Justin Trudeau and the once-moribund federal Liberals are reveling in the fact they scored an historic, upset win that ousted the Conservatives from office and shattered the once lofty dreams of the New Democratic Party.

This election outcome, of course, is exactly the opposite of the scenario that seemed most likely to occur at the beginning of the campaign, and shows that the campaign itself does indeed matter – a lot.

The NDP’s Thomas Mulcair, at the start, was the man to beat. Harper looked spent, and Trudeau was miles behind.  All signs pointed to an historic NDP victory.

And then people started to pay attention.

That’s another one of the points Premier Clark’s insisted was true when she was being counted out of it in the months before the 2013 vote: “People don’t pay attention to politics until the campaign is well under way.”

And the federal campaign seemed to bear  that out.

While the media and the politicians are fixated on all kinds of political issues —; from the mundane to the ones that seem “significant” —; for the months and years leading up to the actual election campaign,  a substantial pool of voters are not.

Much of what passes for political debate in this country —; question period, talk shows, political panels —; is eagerly gobbled up by those with a keen interest in politics. But the majority of folks do not fall into that category, and go out of their way to essentially ignore “politics” whenever they can.

During an election campaign, however, those people take out their earplugs and stop averting their eyes, and begin assessing things. And when they started doing that, public opinion seemed to shift: the Liberals’ popularity started to grow, and the NDP’s began to shrink.  The Conservatives, meanwhile, were stuck in neutral for the most part since the campaign began.

Because expectations were so low for Trudeau (and set so low, ironically, by the Conservatives’ “he’s not ready” TV ad campaign) he had the most room of the three to grow in popularity, and he did just that.

The television debates were important, but not necessarily decisive. Lacking a large television audience, most voters relied on second-day assessments —; almost of all of which favored Trudeau, who was really being scrutinized for the first time (as was Mulcair, who seemed to impress only party partisans).

Trudeau’s campaign was the only one that seemed to have energy and confidence, and his dismissal of the balanced budget (the turning point of the campaign) was the launch pad to a growth in popularity. By contrast, Mulcair was stuck in a plodding embrace of the “mushy middle”  that failed to inspire.

Harper and the Conservatives flailed around at the start of the campaign, then switched to a strategy based on instilling fear and division (his attack on the niqab in Quebec only served to decimate the NDP, which seemed to have a trickle-down effect on the party’s popularity across the country). It seemed to solidify part of their base, but it also greatly limited their appeal to a broader crowd.
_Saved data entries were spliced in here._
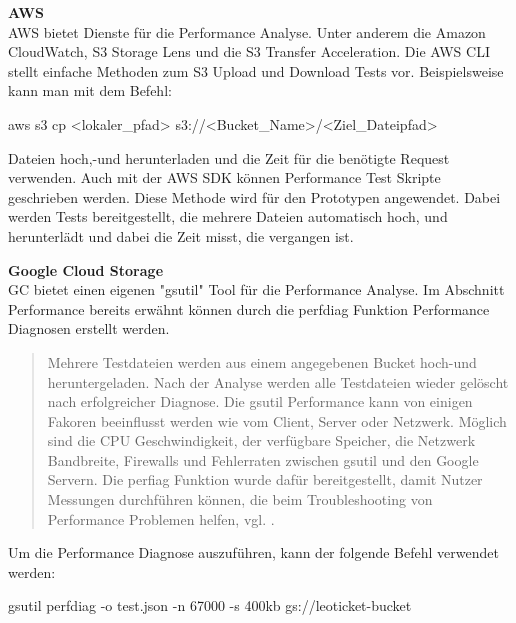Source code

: \textbf{AWS}\\

AWS bietet Dienste für die Performance Analyse. Unter anderem die Amazon CloudWatch, S3 Storage Lens und die S3 Transfer Acceleration. Die AWS CLI stellt einfache Methoden zum S3 Upload und Download Tests vor. Beispielsweise kann man mit dem Befehl:


\begin{code} aws s3 cp <lokaler_pfad> s3://<Bucket_Name>/<Ziel_Dateipfad>\end{code}

Dateien hoch,-und herunterladen und die Zeit für die benötigte Request verwenden. Auch mit der AWS SDK können Performance Test Skripte geschrieben werden. Diese Methode wird für den Prototypen angewendet. Dabei werden Tests bereitgestellt, die mehrere Dateien automatisch hoch, und herunterlädt und dabei die Zeit misst, die vergangen ist. 

\newpage

\textbf{Google Cloud Storage}\\

GC bietet einen eigenen "gsutil" Tool für die Performance Analyse. Im Abschnitt Performance bereits erwähnt können durch die perfdiag Funktion Performance Diagnosen erstellt werden. 

\begin{quote}
	Mehrere Testdateien werden aus einem angegebenen Bucket hoch-und heruntergeladen. Nach der Analyse werden alle Testdateien wieder gelöscht nach erfolgreicher Diagnose. Die gsutil Performance kann von einigen Fakoren beeinflusst werden wie vom Client, Server oder Netzwerk. Möglich sind die CPU Geschwindigkeit, der verfügbare Speicher, die Netzwerk Bandbreite, Firewalls und Fehlerraten zwischen gsutil und den Google Servern. Die perfiag Funktion wurde dafür bereitgestellt, damit Nutzer Messungen durchführen können, die beim Troubleshooting von Performance Problemen helfen, vgl. \cite{gc-perfdiag}.
\end{quote}

Um die Performance Diagnose auszuführen, kann der folgende Befehl verwendet werden:

\begin{code} gsutil perfdiag -o test.json -n 67000 -s 400kb gs://leoticket-bucket \end{code}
The long campaign was a boon to Trudeau, as it provided him time to find his sea legs and boost his credibility and his likeability.

And the long slog on the trail hurt the original front-runner most of all, as Mulcair and the NDP not only were unable to extricate themselves from the strait jacket in which they had put themselves, but also found their weaknesses cemented with each passing day.

At the beginning of the campaign, the majority of public opinion clearly wanted a change in government but saw only a confusing road ahead towards achieving that goal. As the weeks went by, the road ahead seemed clearer and clearer and the choice for so many on that road became obvious: Trudeau and the Liberals, a choice that wasn’t even in sight when the whole drama began.

And so what seemed like reality at the beginning turned out to be anything but,  because the campaign itself determined the election outcome – not the long warm-up game preceding it..

Keith Baldrey is the chief political reporter for Global BC. This is reprinted from his weekly column with Glacier Media.